* **Input data**
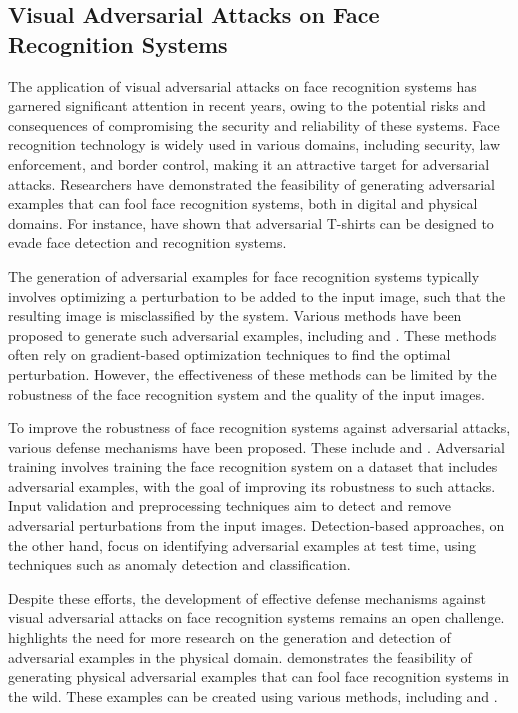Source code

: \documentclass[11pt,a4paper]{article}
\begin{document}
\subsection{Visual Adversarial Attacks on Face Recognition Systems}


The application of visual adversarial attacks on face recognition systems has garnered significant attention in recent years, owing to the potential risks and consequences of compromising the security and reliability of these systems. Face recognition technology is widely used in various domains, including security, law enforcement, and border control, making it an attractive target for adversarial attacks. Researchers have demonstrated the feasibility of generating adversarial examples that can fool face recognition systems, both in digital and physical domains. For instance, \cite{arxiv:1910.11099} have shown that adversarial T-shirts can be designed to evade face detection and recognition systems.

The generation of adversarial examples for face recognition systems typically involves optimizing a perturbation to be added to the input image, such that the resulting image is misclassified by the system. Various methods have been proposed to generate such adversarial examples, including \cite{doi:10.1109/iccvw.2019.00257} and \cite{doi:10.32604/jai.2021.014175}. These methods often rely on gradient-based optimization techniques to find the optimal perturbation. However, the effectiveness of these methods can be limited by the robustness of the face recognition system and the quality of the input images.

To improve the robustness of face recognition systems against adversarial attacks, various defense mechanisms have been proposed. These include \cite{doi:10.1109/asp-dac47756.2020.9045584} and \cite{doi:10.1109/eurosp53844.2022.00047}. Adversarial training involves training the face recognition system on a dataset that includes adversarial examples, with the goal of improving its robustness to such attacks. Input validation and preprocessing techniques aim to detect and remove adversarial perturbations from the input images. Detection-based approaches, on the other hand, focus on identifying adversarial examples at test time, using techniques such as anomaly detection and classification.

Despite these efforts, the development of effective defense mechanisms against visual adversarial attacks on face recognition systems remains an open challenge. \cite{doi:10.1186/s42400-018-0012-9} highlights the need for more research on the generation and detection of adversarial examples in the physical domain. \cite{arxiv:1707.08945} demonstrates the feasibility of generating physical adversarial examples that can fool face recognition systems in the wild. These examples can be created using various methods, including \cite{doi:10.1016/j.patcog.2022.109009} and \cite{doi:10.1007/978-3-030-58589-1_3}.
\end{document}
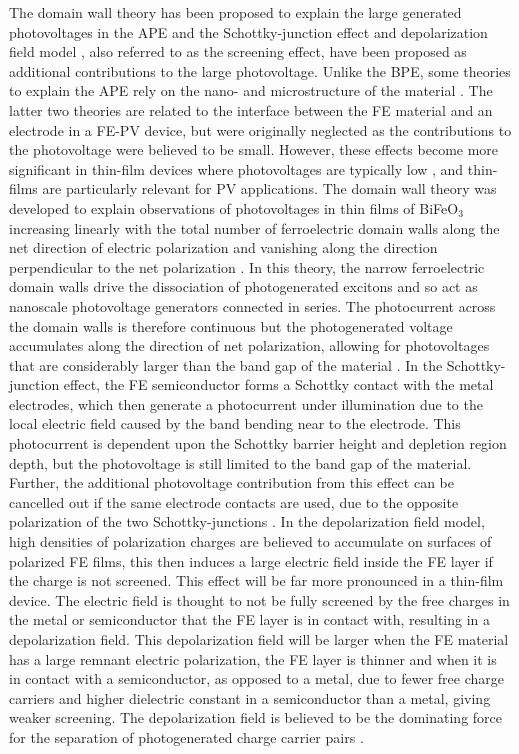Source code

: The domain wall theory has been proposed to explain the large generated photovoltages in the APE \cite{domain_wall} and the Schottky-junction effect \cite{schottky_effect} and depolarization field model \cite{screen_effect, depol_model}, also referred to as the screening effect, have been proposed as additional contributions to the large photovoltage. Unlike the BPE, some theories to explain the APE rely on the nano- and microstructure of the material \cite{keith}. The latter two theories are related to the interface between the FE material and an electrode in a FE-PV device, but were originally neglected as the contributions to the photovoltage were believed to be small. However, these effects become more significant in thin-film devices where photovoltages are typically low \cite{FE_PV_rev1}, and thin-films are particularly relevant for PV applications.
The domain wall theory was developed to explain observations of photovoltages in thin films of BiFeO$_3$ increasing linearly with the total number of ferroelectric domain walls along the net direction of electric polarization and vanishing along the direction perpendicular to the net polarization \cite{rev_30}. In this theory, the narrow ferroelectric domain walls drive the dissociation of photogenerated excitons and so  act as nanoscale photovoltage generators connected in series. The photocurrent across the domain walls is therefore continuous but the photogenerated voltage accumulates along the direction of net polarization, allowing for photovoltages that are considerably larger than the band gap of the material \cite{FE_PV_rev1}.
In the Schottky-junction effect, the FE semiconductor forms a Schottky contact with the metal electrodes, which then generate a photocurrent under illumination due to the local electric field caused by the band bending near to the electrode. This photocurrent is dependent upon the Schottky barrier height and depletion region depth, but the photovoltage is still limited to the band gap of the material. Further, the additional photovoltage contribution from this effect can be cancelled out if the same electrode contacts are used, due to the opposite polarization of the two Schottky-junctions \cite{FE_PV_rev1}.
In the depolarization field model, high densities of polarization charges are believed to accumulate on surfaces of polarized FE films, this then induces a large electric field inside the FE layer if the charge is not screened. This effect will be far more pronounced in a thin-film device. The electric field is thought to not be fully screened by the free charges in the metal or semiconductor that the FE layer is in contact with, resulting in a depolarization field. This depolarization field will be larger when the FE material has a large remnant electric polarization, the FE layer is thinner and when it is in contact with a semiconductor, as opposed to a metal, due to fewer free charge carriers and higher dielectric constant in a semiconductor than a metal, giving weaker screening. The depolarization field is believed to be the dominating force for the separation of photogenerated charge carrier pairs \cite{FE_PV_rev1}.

* **Required action**
Reproduce the whole listing exactly, but not the images in it.

* **Written response**
Source code

: \documentclass[11pt,a4paper]{article}
\begin{document}
\subsection{Visual Adversarial Attacks on Face Recognition Systems}


The application of visual adversarial attacks on face recognition systems has garnered significant attention in recent years, owing to the potential risks and consequences of compromising the security and reliability of these systems. Face recognition technology is widely used in various domains, including security, law enforcement, and border control, making it an attractive target for adversarial attacks. Researchers have demonstrated the feasibility of generating adversarial examples that can fool face recognition systems, both in digital and physical domains. For instance, \cite{arxiv:1910.11099} have shown that adversarial T-shirts can be designed to evade face detection and recognition systems.

The generation of adversarial examples for face recognition systems typically involves optimizing a perturbation to be added to the input image, such that the resulting image is misclassified by the system. Various methods have been proposed to generate such adversarial examples, including \cite{doi:10.1109/iccvw.2019.00257} and \cite{doi:10.32604/jai.2021.014175}. These methods often rely on gradient-based optimization techniques to find the optimal perturbation. However, the effectiveness of these methods can be limited by the robustness of the face recognition system and the quality of the input images.

To improve the robustness of face recognition systems against adversarial attacks, various defense mechanisms have been proposed. These include \cite{doi:10.1109/asp-dac47756.2020.9045584} and \cite{doi:10.1109/eurosp53844.2022.00047}. Adversarial training involves training the face recognition system on a dataset that includes adversarial examples, with the goal of improving its robustness to such attacks. Input validation and preprocessing techniques aim to detect and remove adversarial perturbations from the input images. Detection-based approaches, on the other hand, focus on identifying adversarial examples at test time, using techniques such as anomaly detection and classification.

Despite these efforts, the development of effective defense mechanisms against visual adversarial attacks on face recognition systems remains an open challenge. \cite{doi:10.1186/s42400-018-0012-9} highlights the need for more research on the generation and detection of adversarial examples in the physical domain. \cite{arxiv:1707.08945} demonstrates the feasibility of generating physical adversarial examples that can fool face recognition systems in the wild. These examples can be created using various methods, including \cite{doi:10.1016/j.patcog.2022.109009} and \cite{doi:10.1007/978-3-030-58589-1_3}.
\end{document}
Source code

: The domain wall theory has been proposed to explain the large generated photovoltages in the APE \cite{domain_wall} and the Schottky-junction effect \cite{schottky_effect} and depolarization field model \cite{screen_effect, depol_model}, also referred to as the screening effect, have been proposed as additional contributions to the large photovoltage. Unlike the BPE, some theories to explain the APE rely on the nano- and microstructure of the material \cite{keith}. The latter two theories are related to the interface between the FE material and an electrode in a FE-PV device, but were originally neglected as the contributions to the photovoltage were believed to be small. However, these effects become more significant in thin-film devices where photovoltages are typically low \cite{FE_PV_rev1}, and thin-films are particularly relevant for PV applications.
The domain wall theory was developed to explain observations of photovoltages in thin films of BiFeO$_3$ increasing linearly with the total number of ferroelectric domain walls along the net direction of electric polarization and vanishing along the direction perpendicular to the net polarization \cite{rev_30}. In this theory, the narrow ferroelectric domain walls drive the dissociation of photogenerated excitons and so  act as nanoscale photovoltage generators connected in series. The photocurrent across the domain walls is therefore continuous but the photogenerated voltage accumulates along the direction of net polarization, allowing for photovoltages that are considerably larger than the band gap of the material \cite{FE_PV_rev1}.
In the Schottky-junction effect, the FE semiconductor forms a Schottky contact with the metal electrodes, which then generate a photocurrent under illumination due to the local electric field caused by the band bending near to the electrode. This photocurrent is dependent upon the Schottky barrier height and depletion region depth, but the photovoltage is still limited to the band gap of the material. Further, the additional photovoltage contribution from this effect can be cancelled out if the same electrode contacts are used, due to the opposite polarization of the two Schottky-junctions \cite{FE_PV_rev1}.
In the depolarization field model, high densities of polarization charges are believed to accumulate on surfaces of polarized FE films, this then induces a large electric field inside the FE layer if the charge is not screened. This effect will be far more pronounced in a thin-film device. The electric field is thought to not be fully screened by the free charges in the metal or semiconductor that the FE layer is in contact with, resulting in a depolarization field. This depolarization field will be larger when the FE material has a large remnant electric polarization, the FE layer is thinner and when it is in contact with a semiconductor, as opposed to a metal, due to fewer free charge carriers and higher dielectric constant in a semiconductor than a metal, giving weaker screening. The depolarization field is believed to be the dominating force for the separation of photogenerated charge carrier pairs \cite{FE_PV_rev1}.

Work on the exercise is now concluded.